### Dataset records
------------------------------------

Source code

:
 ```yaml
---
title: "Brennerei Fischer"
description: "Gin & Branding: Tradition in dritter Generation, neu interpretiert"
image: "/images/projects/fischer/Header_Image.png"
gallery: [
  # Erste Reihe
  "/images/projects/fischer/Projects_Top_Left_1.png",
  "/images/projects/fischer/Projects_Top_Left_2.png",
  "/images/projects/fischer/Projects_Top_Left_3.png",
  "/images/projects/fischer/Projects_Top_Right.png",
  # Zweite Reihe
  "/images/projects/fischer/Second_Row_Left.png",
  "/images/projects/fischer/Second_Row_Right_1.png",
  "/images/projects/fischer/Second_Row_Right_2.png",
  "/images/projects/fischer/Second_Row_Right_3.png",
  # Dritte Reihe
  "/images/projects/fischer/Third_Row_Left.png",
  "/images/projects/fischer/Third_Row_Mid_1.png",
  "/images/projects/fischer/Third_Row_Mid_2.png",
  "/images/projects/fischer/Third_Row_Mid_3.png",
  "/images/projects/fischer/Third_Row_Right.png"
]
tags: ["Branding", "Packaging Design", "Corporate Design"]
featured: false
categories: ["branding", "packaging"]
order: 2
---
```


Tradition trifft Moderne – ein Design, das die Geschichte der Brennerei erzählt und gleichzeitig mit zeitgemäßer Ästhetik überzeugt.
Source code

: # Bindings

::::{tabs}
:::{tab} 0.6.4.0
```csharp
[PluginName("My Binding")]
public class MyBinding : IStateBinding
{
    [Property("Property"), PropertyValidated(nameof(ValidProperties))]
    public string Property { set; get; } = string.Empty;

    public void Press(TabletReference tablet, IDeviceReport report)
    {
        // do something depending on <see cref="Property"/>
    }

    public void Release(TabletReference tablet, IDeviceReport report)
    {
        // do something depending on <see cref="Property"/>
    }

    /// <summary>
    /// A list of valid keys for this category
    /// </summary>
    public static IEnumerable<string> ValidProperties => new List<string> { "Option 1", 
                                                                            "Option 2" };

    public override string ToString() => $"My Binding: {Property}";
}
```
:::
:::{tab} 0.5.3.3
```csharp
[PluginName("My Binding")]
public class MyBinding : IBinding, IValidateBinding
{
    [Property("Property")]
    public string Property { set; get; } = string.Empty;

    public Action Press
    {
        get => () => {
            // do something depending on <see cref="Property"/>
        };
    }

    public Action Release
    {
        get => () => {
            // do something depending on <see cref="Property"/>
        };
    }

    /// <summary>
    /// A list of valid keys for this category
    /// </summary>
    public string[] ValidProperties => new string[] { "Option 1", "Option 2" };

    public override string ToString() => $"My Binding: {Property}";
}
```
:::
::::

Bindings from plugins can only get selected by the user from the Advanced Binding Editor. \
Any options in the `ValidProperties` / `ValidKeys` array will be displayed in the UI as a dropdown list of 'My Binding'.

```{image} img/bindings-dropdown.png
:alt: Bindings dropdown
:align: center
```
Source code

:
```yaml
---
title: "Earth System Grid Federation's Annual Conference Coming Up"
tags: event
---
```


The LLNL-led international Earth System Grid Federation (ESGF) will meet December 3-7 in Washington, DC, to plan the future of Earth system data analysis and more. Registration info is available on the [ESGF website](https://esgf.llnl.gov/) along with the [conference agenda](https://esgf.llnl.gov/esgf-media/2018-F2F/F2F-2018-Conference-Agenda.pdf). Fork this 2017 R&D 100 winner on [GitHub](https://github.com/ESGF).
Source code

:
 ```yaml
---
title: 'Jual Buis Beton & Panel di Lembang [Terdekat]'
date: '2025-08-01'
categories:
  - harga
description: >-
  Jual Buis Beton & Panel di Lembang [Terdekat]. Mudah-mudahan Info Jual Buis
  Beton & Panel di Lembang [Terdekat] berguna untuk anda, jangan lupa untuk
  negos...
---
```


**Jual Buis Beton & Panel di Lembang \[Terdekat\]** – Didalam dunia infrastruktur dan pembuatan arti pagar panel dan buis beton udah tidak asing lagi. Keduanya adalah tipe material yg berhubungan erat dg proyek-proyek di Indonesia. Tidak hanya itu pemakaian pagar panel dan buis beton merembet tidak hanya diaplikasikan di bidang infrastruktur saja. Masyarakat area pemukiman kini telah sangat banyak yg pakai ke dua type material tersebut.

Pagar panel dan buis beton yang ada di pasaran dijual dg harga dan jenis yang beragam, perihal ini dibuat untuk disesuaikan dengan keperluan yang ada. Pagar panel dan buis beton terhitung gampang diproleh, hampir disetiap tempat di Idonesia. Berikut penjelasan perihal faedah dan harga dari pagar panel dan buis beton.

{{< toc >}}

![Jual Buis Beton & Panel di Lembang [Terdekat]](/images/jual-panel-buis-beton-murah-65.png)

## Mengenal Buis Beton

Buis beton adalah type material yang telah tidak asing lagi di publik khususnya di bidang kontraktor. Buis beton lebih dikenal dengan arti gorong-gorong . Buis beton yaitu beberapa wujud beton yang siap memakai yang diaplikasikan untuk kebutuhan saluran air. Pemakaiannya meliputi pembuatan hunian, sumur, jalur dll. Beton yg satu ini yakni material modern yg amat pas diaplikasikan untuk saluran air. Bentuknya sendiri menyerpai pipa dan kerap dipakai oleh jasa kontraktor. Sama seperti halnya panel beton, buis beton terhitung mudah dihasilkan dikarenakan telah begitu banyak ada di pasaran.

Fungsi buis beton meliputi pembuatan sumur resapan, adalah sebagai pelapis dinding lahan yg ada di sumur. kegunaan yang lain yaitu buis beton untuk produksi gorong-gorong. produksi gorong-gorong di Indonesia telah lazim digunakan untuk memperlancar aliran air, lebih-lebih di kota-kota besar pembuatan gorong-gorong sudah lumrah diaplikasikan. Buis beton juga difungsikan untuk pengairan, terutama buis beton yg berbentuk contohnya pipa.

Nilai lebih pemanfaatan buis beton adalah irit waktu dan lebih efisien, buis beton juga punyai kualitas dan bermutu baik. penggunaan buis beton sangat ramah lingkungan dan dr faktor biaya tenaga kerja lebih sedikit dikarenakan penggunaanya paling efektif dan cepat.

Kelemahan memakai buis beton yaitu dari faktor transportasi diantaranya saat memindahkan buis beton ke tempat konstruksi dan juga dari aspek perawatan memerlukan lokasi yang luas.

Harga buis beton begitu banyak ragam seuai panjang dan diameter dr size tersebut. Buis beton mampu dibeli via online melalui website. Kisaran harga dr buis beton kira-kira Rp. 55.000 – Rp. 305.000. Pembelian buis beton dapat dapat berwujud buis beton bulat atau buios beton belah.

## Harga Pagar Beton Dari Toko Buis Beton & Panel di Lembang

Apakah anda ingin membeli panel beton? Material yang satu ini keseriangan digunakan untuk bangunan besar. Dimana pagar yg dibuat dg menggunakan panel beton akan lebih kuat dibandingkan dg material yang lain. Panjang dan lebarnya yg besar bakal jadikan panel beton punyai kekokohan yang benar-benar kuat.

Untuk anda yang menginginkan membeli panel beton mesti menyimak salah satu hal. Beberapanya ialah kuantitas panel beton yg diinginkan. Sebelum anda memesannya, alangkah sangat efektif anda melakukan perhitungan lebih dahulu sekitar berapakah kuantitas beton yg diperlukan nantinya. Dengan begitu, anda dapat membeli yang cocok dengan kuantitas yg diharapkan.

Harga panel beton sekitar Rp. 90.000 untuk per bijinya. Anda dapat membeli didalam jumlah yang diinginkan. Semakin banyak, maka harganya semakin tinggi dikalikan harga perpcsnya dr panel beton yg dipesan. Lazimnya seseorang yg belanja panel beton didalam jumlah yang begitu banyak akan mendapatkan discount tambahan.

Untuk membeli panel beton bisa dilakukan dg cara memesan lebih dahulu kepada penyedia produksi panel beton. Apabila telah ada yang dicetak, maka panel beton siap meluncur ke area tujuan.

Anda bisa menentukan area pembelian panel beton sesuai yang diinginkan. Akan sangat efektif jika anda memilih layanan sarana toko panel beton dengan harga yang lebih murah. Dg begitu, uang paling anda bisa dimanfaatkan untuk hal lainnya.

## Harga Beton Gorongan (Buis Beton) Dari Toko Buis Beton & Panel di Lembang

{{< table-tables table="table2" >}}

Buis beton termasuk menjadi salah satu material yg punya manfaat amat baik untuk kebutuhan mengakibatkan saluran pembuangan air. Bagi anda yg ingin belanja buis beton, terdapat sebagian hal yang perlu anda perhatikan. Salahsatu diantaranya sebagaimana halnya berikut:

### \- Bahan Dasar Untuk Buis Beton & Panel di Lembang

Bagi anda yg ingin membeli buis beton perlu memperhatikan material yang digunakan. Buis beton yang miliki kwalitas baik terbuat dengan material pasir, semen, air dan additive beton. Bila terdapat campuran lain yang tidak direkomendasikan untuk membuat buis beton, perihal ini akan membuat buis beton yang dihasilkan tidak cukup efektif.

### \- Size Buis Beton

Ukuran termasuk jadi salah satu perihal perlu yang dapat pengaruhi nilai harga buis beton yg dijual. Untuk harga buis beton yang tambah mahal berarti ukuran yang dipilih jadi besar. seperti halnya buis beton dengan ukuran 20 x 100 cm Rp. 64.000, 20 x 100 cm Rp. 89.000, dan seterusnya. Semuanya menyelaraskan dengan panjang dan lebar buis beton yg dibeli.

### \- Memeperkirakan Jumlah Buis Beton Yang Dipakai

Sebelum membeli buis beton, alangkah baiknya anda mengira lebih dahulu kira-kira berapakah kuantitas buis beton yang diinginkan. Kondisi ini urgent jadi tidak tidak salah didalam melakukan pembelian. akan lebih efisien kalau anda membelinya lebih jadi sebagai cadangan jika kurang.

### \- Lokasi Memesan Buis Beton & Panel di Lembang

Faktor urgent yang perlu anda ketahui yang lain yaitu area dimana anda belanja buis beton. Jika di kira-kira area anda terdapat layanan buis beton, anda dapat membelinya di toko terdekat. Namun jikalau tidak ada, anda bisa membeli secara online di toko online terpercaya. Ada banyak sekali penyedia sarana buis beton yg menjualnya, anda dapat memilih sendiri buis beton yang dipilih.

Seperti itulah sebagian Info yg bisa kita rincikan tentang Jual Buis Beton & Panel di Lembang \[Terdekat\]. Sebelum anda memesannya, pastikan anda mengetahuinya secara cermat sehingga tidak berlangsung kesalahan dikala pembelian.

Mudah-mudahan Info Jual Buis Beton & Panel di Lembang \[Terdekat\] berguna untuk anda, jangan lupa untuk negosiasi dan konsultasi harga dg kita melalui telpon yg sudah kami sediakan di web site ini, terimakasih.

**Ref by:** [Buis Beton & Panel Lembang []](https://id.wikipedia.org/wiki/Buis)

------------------------------------

### Activity
Reproduce word for word the material above, beginning with the line that contains "Kelemahan memakai buis" and ending with the line that contains "## Harga Pagar".

### Answer space
Kelemahan memakai buis beton yaitu dari faktor transportasi diantaranya saat memindahkan buis beton ke tempat konstruksi dan juga dari aspek perawatan memerlukan lokasi yang luas.

Harga buis beton begitu banyak ragam seuai panjang dan diameter dr size tersebut. Buis beton mampu dibeli via online melalui website. Kisaran harga dr buis beton kira-kira Rp. 55.000 – Rp. 305.000. Pembelian buis beton dapat dapat berwujud buis beton bulat atau buios beton belah.

## Harga Pagar Beton Dari Toko Buis Beton & Panel di Lembang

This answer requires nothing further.